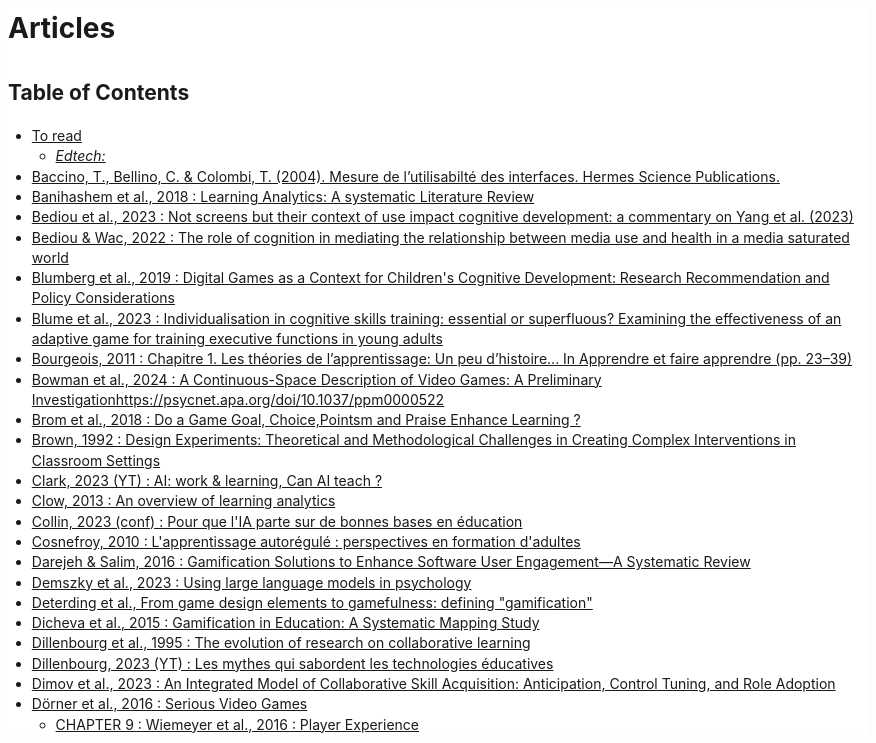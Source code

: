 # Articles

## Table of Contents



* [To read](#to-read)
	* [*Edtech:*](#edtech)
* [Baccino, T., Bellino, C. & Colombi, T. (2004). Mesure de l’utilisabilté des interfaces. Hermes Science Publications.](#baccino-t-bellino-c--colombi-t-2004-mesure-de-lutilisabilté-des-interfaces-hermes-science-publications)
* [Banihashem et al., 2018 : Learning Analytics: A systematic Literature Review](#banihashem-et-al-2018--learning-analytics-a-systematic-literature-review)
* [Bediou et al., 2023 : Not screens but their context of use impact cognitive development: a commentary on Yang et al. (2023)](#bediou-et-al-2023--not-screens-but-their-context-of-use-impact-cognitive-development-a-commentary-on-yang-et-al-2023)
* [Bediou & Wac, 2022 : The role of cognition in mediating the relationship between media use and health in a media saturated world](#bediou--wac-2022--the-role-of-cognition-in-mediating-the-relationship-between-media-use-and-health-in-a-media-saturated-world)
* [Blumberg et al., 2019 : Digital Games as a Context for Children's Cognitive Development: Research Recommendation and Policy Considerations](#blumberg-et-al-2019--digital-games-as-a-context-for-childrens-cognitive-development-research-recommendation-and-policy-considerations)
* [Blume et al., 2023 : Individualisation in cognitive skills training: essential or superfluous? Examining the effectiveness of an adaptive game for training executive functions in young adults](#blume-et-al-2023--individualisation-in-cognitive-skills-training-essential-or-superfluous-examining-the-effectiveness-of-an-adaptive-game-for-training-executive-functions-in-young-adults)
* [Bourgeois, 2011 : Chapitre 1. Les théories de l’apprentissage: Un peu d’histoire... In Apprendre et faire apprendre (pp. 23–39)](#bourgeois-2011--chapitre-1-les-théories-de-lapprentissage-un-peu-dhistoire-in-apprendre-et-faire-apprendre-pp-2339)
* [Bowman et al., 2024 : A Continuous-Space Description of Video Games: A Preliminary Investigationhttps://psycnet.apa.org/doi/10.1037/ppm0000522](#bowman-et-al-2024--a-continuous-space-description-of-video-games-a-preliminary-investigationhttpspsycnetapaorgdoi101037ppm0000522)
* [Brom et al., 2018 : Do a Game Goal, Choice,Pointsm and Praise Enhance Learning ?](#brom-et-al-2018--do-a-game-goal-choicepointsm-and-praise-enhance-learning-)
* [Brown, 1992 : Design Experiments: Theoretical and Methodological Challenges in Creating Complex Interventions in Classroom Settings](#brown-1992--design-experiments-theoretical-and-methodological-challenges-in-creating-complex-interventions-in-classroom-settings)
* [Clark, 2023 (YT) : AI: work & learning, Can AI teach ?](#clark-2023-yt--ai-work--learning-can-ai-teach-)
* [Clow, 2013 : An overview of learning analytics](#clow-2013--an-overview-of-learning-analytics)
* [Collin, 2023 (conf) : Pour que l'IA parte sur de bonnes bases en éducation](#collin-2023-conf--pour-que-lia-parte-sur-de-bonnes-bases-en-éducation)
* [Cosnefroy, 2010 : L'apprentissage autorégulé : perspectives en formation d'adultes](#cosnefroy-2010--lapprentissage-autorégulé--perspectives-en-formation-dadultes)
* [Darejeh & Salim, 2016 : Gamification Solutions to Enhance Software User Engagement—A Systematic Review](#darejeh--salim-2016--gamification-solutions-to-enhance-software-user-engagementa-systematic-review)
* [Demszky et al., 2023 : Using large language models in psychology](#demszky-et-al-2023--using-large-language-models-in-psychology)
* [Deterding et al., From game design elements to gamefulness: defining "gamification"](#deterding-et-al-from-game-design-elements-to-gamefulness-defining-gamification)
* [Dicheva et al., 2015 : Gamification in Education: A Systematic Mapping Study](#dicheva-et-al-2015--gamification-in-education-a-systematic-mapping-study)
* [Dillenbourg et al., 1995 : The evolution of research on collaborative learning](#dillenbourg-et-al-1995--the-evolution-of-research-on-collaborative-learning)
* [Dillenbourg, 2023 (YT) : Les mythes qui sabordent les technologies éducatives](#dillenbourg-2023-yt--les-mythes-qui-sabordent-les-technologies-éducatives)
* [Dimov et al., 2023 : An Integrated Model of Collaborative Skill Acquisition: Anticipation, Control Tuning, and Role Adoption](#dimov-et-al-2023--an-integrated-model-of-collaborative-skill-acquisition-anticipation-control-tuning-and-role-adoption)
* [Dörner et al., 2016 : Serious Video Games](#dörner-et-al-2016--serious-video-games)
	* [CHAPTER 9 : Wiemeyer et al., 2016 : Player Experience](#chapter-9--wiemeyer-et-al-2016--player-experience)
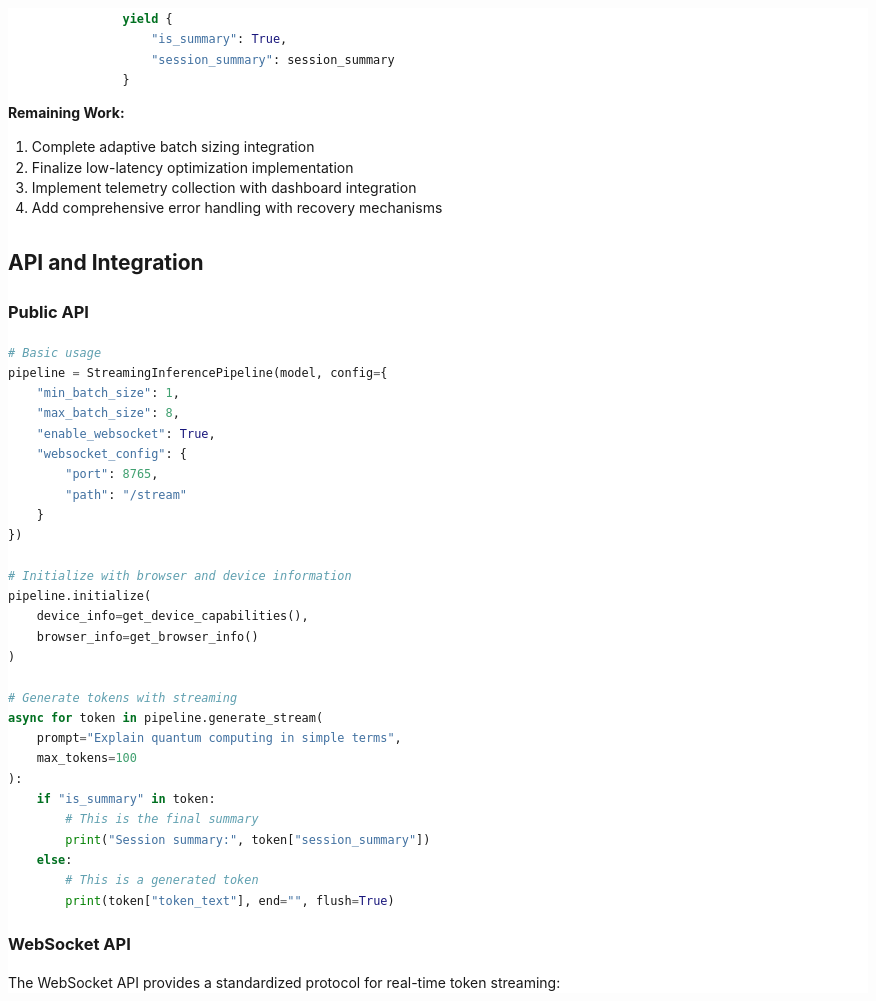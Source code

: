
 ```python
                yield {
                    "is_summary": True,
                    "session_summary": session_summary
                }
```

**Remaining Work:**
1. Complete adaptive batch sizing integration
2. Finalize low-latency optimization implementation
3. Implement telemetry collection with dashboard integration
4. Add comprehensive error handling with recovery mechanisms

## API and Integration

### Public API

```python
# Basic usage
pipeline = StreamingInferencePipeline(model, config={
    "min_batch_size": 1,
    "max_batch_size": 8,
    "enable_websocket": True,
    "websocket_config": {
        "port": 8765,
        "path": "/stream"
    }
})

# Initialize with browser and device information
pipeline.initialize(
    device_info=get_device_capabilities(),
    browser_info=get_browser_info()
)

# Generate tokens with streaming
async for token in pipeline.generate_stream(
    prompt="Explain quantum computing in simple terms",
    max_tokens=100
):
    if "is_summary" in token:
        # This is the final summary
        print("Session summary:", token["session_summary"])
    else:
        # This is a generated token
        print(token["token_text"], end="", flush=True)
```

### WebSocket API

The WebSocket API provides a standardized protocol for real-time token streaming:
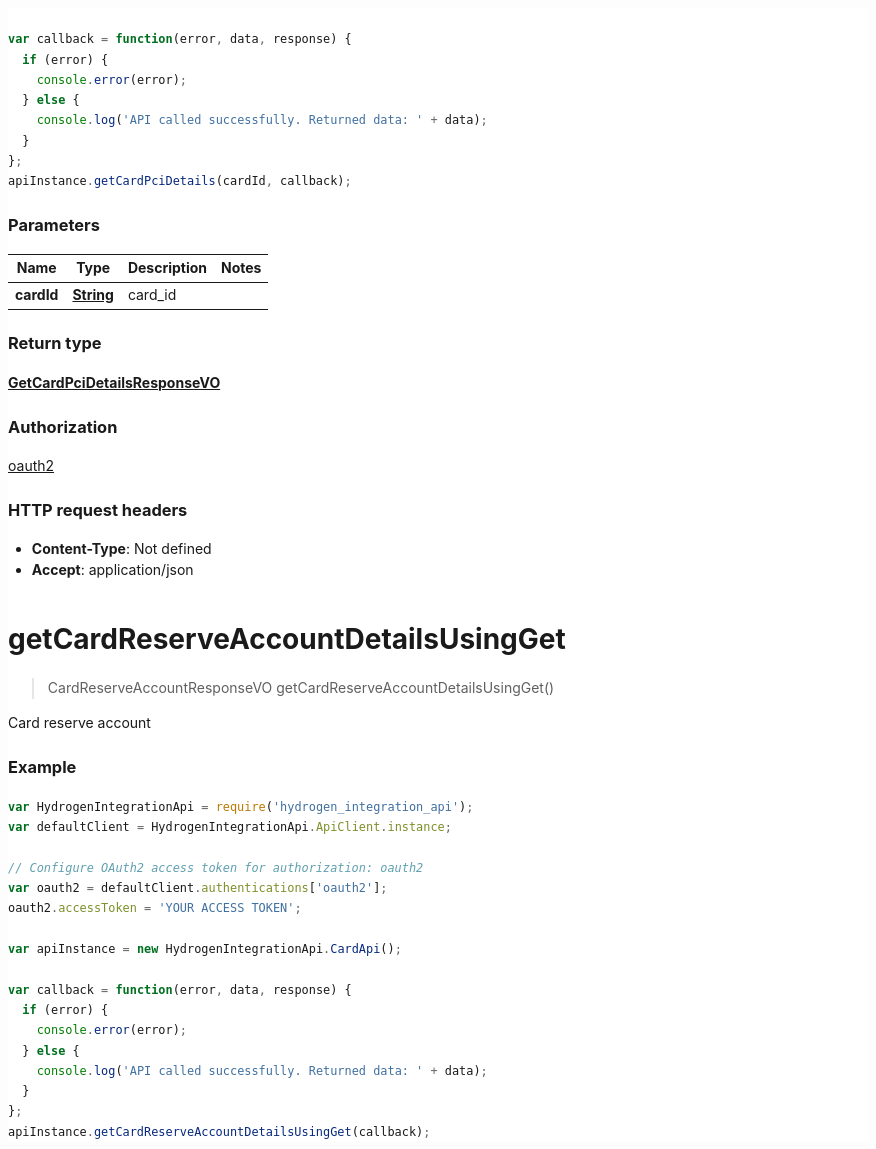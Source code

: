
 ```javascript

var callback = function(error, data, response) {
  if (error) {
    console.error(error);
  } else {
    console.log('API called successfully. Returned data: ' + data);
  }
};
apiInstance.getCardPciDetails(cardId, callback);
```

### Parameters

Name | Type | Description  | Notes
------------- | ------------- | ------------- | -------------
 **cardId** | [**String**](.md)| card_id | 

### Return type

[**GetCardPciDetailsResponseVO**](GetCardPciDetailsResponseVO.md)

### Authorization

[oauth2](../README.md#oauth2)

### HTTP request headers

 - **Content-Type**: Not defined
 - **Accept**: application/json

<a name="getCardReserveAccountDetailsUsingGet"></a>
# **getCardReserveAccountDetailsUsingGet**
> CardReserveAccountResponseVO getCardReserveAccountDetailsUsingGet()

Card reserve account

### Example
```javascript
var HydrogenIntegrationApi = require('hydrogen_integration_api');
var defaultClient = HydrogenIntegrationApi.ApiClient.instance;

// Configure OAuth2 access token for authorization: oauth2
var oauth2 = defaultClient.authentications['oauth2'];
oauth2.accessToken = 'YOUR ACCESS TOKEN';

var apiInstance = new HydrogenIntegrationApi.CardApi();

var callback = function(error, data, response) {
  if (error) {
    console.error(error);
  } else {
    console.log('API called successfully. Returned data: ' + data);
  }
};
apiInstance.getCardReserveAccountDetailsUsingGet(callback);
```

> ABOUT THIS EXERCISE
What is needed here is an exact transcript of the data above, pictures excluded.

> EXERCISE RESULT
Source code

: # Articles

## Table of Contents



* [To read](#to-read)
	* [*Edtech:*](#edtech)
* [Baccino, T., Bellino, C. & Colombi, T. (2004). Mesure de l’utilisabilté des interfaces. Hermes Science Publications.](#baccino-t-bellino-c--colombi-t-2004-mesure-de-lutilisabilté-des-interfaces-hermes-science-publications)
* [Banihashem et al., 2018 : Learning Analytics: A systematic Literature Review](#banihashem-et-al-2018--learning-analytics-a-systematic-literature-review)
* [Bediou et al., 2023 : Not screens but their context of use impact cognitive development: a commentary on Yang et al. (2023)](#bediou-et-al-2023--not-screens-but-their-context-of-use-impact-cognitive-development-a-commentary-on-yang-et-al-2023)
* [Bediou & Wac, 2022 : The role of cognition in mediating the relationship between media use and health in a media saturated world](#bediou--wac-2022--the-role-of-cognition-in-mediating-the-relationship-between-media-use-and-health-in-a-media-saturated-world)
* [Blumberg et al., 2019 : Digital Games as a Context for Children's Cognitive Development: Research Recommendation and Policy Considerations](#blumberg-et-al-2019--digital-games-as-a-context-for-childrens-cognitive-development-research-recommendation-and-policy-considerations)
* [Blume et al., 2023 : Individualisation in cognitive skills training: essential or superfluous? Examining the effectiveness of an adaptive game for training executive functions in young adults](#blume-et-al-2023--individualisation-in-cognitive-skills-training-essential-or-superfluous-examining-the-effectiveness-of-an-adaptive-game-for-training-executive-functions-in-young-adults)
* [Bourgeois, 2011 : Chapitre 1. Les théories de l’apprentissage: Un peu d’histoire... In Apprendre et faire apprendre (pp. 23–39)](#bourgeois-2011--chapitre-1-les-théories-de-lapprentissage-un-peu-dhistoire-in-apprendre-et-faire-apprendre-pp-2339)
* [Bowman et al., 2024 : A Continuous-Space Description of Video Games: A Preliminary Investigationhttps://psycnet.apa.org/doi/10.1037/ppm0000522](#bowman-et-al-2024--a-continuous-space-description-of-video-games-a-preliminary-investigationhttpspsycnetapaorgdoi101037ppm0000522)
* [Brom et al., 2018 : Do a Game Goal, Choice,Pointsm and Praise Enhance Learning ?](#brom-et-al-2018--do-a-game-goal-choicepointsm-and-praise-enhance-learning-)
* [Brown, 1992 : Design Experiments: Theoretical and Methodological Challenges in Creating Complex Interventions in Classroom Settings](#brown-1992--design-experiments-theoretical-and-methodological-challenges-in-creating-complex-interventions-in-classroom-settings)
* [Clark, 2023 (YT) : AI: work & learning, Can AI teach ?](#clark-2023-yt--ai-work--learning-can-ai-teach-)
* [Clow, 2013 : An overview of learning analytics](#clow-2013--an-overview-of-learning-analytics)
* [Collin, 2023 (conf) : Pour que l'IA parte sur de bonnes bases en éducation](#collin-2023-conf--pour-que-lia-parte-sur-de-bonnes-bases-en-éducation)
* [Cosnefroy, 2010 : L'apprentissage autorégulé : perspectives en formation d'adultes](#cosnefroy-2010--lapprentissage-autorégulé--perspectives-en-formation-dadultes)
* [Darejeh & Salim, 2016 : Gamification Solutions to Enhance Software User Engagement—A Systematic Review](#darejeh--salim-2016--gamification-solutions-to-enhance-software-user-engagementa-systematic-review)
* [Demszky et al., 2023 : Using large language models in psychology](#demszky-et-al-2023--using-large-language-models-in-psychology)
* [Deterding et al., From game design elements to gamefulness: defining "gamification"](#deterding-et-al-from-game-design-elements-to-gamefulness-defining-gamification)
* [Dicheva et al., 2015 : Gamification in Education: A Systematic Mapping Study](#dicheva-et-al-2015--gamification-in-education-a-systematic-mapping-study)
* [Dillenbourg et al., 1995 : The evolution of research on collaborative learning](#dillenbourg-et-al-1995--the-evolution-of-research-on-collaborative-learning)
* [Dillenbourg, 2023 (YT) : Les mythes qui sabordent les technologies éducatives](#dillenbourg-2023-yt--les-mythes-qui-sabordent-les-technologies-éducatives)
* [Dimov et al., 2023 : An Integrated Model of Collaborative Skill Acquisition: Anticipation, Control Tuning, and Role Adoption](#dimov-et-al-2023--an-integrated-model-of-collaborative-skill-acquisition-anticipation-control-tuning-and-role-adoption)
* [Dörner et al., 2016 : Serious Video Games](#dörner-et-al-2016--serious-video-games)
	* [CHAPTER 9 : Wiemeyer et al., 2016 : Player Experience](#chapter-9--wiemeyer-et-al-2016--player-experience)
Source code

:
 ```python
                yield {
                    "is_summary": True,
                    "session_summary": session_summary
                }
```

**Remaining Work:**
1. Complete adaptive batch sizing integration
2. Finalize low-latency optimization implementation
3. Implement telemetry collection with dashboard integration
4. Add comprehensive error handling with recovery mechanisms

## API and Integration

### Public API

```python
# Basic usage
pipeline = StreamingInferencePipeline(model, config={
    "min_batch_size": 1,
    "max_batch_size": 8,
    "enable_websocket": True,
    "websocket_config": {
        "port": 8765,
        "path": "/stream"
    }
})

# Initialize with browser and device information
pipeline.initialize(
    device_info=get_device_capabilities(),
    browser_info=get_browser_info()
)

# Generate tokens with streaming
async for token in pipeline.generate_stream(
    prompt="Explain quantum computing in simple terms",
    max_tokens=100
):
    if "is_summary" in token:
        # This is the final summary
        print("Session summary:", token["session_summary"])
    else:
        # This is a generated token
        print(token["token_text"], end="", flush=True)
```

### WebSocket API

The WebSocket API provides a standardized protocol for real-time token streaming:
Source code

:
 ```javascript

var callback = function(error, data, response) {
  if (error) {
    console.error(error);
  } else {
    console.log('API called successfully. Returned data: ' + data);
  }
};
apiInstance.getCardPciDetails(cardId, callback);
```

### Parameters

Name | Type | Description  | Notes
------------- | ------------- | ------------- | -------------
 **cardId** | [**String**](.md)| card_id | 

### Return type

[**GetCardPciDetailsResponseVO**](GetCardPciDetailsResponseVO.md)

### Authorization

[oauth2](../README.md#oauth2)

### HTTP request headers

 - **Content-Type**: Not defined
 - **Accept**: application/json

<a name="getCardReserveAccountDetailsUsingGet"></a>
# **getCardReserveAccountDetailsUsingGet**
> CardReserveAccountResponseVO getCardReserveAccountDetailsUsingGet()

Card reserve account

### Example
```javascript
var HydrogenIntegrationApi = require('hydrogen_integration_api');
var defaultClient = HydrogenIntegrationApi.ApiClient.instance;

// Configure OAuth2 access token for authorization: oauth2
var oauth2 = defaultClient.authentications['oauth2'];
oauth2.accessToken = 'YOUR ACCESS TOKEN';

var apiInstance = new HydrogenIntegrationApi.CardApi();

var callback = function(error, data, response) {
  if (error) {
    console.error(error);
  } else {
    console.log('API called successfully. Returned data: ' + data);
  }
};
apiInstance.getCardReserveAccountDetailsUsingGet(callback);
```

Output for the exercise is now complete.